** Records provided follows **

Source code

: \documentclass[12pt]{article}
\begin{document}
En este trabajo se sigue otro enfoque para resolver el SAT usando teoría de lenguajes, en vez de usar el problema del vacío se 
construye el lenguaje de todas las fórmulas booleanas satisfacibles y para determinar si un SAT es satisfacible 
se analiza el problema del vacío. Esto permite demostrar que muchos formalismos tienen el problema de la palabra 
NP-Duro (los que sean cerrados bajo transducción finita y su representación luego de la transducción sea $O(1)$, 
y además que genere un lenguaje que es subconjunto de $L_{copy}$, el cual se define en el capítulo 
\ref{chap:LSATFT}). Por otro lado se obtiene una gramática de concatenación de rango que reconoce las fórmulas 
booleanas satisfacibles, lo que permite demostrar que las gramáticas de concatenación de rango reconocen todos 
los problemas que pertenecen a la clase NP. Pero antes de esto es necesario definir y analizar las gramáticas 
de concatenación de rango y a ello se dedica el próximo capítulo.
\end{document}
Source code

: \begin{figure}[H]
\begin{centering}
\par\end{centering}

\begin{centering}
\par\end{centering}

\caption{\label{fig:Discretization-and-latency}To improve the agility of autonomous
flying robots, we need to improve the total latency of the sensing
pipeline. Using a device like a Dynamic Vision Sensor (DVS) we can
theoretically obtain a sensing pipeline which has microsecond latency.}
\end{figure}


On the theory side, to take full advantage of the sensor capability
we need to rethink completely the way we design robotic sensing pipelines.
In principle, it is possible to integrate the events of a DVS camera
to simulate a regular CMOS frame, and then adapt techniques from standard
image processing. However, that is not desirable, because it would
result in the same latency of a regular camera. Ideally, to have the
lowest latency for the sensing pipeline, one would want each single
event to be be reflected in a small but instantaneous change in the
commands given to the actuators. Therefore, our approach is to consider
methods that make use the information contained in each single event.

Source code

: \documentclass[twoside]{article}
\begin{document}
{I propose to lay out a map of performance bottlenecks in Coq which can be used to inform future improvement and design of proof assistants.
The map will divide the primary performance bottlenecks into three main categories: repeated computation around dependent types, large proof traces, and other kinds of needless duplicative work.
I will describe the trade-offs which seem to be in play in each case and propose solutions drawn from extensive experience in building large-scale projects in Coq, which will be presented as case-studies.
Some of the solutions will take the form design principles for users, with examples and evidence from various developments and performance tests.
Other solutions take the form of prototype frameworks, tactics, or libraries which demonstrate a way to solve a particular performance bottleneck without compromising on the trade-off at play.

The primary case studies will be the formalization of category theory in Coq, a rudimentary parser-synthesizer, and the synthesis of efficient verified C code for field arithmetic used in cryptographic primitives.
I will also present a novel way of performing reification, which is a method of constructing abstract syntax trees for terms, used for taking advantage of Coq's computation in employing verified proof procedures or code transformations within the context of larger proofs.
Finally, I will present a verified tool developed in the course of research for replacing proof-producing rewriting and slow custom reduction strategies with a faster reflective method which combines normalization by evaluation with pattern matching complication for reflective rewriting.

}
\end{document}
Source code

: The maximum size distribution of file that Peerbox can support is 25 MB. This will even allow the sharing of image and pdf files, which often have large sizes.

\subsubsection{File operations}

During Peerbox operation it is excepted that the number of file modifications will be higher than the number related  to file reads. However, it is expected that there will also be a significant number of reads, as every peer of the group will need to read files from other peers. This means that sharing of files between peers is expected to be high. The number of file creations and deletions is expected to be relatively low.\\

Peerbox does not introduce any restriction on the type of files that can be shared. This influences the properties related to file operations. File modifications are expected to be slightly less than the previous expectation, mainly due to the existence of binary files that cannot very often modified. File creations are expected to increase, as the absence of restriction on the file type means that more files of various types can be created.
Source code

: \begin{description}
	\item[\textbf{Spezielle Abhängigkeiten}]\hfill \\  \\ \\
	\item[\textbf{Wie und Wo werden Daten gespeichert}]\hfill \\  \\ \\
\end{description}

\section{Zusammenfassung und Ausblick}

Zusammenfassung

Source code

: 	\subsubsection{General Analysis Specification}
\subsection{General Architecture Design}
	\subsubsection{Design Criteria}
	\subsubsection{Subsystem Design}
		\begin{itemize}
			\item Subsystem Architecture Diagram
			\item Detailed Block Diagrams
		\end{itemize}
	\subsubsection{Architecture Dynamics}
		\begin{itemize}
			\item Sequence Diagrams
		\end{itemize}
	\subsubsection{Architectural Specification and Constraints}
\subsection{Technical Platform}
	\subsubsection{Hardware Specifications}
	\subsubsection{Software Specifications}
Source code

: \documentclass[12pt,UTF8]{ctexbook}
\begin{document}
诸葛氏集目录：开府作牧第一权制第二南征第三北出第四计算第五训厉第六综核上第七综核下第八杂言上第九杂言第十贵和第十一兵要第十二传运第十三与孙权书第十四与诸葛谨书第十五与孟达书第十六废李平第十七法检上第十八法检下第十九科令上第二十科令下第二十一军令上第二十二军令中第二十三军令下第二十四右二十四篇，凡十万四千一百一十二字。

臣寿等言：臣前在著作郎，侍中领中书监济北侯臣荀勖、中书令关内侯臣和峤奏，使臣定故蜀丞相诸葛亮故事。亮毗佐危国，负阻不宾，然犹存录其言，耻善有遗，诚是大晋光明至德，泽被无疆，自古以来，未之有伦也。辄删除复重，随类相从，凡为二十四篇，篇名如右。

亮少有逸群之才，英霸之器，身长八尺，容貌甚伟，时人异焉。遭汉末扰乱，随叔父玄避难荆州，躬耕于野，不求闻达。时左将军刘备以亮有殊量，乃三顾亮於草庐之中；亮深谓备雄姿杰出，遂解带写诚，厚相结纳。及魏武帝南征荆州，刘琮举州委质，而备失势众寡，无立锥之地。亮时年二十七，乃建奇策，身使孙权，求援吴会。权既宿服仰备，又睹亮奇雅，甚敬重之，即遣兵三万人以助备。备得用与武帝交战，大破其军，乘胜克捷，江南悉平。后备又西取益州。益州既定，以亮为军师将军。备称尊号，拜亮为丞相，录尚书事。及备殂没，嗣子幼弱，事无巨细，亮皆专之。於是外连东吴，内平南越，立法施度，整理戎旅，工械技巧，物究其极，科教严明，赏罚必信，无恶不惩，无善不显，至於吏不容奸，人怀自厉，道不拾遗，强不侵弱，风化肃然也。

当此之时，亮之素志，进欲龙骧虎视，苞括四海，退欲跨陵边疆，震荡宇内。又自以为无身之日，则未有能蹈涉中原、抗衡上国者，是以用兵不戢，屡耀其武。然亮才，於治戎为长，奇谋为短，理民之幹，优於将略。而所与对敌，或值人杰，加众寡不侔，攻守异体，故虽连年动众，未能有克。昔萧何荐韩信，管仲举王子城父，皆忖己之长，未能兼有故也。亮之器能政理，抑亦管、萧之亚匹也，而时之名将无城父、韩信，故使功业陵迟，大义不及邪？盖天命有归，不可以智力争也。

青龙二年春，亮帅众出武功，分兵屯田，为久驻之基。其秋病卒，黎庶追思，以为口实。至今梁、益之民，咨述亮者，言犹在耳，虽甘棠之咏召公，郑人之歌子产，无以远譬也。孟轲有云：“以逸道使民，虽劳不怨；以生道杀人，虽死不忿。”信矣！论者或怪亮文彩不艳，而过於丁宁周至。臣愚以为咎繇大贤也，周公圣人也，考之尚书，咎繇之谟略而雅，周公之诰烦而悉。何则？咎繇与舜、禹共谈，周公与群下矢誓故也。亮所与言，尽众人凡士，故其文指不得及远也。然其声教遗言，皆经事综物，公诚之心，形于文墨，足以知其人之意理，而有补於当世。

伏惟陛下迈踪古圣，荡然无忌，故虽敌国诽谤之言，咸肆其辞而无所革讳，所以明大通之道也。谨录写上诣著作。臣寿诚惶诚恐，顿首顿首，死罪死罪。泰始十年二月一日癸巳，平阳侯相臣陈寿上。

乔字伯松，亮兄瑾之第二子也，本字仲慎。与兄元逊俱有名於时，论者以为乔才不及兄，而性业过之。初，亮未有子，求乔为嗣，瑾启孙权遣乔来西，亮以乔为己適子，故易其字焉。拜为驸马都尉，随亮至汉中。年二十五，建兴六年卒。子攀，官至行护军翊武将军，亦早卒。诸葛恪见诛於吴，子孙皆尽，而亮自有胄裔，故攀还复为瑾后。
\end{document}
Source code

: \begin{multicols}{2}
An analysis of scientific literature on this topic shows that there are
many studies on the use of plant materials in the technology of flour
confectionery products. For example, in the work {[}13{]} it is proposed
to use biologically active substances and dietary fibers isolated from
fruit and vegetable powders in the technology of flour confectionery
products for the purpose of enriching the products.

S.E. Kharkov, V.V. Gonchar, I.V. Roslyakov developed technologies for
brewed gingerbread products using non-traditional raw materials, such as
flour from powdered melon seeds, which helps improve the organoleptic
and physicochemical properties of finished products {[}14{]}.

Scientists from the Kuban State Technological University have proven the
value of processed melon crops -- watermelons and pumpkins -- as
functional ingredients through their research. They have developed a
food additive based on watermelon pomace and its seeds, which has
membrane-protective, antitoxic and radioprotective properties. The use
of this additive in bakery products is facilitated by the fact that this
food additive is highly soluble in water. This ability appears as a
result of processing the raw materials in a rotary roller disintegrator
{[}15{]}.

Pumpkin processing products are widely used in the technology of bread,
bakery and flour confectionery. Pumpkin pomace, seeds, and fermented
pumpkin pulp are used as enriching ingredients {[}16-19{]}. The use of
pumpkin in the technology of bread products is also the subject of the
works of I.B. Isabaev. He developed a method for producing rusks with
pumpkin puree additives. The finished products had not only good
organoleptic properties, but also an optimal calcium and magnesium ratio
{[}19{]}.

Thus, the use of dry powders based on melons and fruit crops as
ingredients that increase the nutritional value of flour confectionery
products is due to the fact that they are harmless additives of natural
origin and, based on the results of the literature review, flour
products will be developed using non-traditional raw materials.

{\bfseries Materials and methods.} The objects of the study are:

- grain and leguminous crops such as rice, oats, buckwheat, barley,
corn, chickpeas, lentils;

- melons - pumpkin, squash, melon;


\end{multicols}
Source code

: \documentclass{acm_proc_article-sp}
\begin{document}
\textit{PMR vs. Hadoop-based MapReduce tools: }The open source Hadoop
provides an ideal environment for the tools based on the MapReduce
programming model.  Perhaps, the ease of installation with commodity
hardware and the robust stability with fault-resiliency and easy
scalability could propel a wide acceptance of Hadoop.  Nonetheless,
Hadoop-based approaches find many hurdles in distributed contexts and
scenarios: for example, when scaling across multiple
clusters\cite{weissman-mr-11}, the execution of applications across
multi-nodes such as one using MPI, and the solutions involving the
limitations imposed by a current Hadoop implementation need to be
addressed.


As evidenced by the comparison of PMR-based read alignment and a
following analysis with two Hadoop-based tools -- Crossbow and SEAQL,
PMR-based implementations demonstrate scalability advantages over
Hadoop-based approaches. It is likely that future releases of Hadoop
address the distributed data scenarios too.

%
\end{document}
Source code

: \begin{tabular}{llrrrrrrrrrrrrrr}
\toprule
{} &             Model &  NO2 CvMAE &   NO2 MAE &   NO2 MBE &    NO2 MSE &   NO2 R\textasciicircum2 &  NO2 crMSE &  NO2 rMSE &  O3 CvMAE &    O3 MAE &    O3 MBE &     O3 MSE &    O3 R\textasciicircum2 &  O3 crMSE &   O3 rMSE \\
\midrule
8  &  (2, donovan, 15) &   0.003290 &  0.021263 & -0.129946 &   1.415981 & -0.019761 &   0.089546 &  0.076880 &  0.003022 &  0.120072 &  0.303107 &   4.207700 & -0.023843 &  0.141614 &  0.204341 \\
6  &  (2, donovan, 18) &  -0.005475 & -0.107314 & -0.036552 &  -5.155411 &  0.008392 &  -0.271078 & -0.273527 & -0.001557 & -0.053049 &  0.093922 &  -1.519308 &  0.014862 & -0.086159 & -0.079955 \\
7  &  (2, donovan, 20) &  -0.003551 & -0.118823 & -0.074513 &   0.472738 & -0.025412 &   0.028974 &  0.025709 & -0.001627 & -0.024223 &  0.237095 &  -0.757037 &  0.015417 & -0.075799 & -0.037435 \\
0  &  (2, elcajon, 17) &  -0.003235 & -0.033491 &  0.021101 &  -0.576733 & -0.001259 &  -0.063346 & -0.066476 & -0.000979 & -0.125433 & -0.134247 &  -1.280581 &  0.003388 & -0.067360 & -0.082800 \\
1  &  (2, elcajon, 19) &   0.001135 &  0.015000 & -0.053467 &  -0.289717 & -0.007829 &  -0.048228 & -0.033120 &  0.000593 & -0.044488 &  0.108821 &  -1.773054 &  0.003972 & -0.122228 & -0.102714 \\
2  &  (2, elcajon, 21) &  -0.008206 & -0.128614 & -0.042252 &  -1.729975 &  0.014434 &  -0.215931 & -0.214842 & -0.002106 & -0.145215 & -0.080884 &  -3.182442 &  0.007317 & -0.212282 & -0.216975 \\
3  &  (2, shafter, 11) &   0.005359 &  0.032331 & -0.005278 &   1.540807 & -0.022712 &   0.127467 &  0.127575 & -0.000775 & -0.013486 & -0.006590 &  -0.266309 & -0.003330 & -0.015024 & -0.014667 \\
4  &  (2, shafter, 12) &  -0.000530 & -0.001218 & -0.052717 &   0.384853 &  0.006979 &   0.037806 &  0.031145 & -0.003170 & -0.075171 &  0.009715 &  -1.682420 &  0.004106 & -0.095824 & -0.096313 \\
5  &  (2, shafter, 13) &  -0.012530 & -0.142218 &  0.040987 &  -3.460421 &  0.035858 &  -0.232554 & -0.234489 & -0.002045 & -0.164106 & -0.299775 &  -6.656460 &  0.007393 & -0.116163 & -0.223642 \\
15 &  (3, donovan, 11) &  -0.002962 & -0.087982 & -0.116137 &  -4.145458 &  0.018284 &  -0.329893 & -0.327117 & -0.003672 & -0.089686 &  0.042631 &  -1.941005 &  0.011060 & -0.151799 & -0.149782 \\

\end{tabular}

** End of Records provided **

## Task requirements
Only one stretch of the records above is wanted: the lines between the one holding "organoleptic properties, but" and the one holding "The objects of", inclusive, reproduced exactly.

## Solution to the exercise
organoleptic properties, but also an optimal calcium and magnesium ratio
{[}19{]}.

Thus, the use of dry powders based on melons and fruit crops as
ingredients that increase the nutritional value of flour confectionery
products is due to the fact that they are harmless additives of natural
origin and, based on the results of the literature review, flour
products will be developed using non-traditional raw materials.

{\bfseries Materials and methods.} The objects of the study are:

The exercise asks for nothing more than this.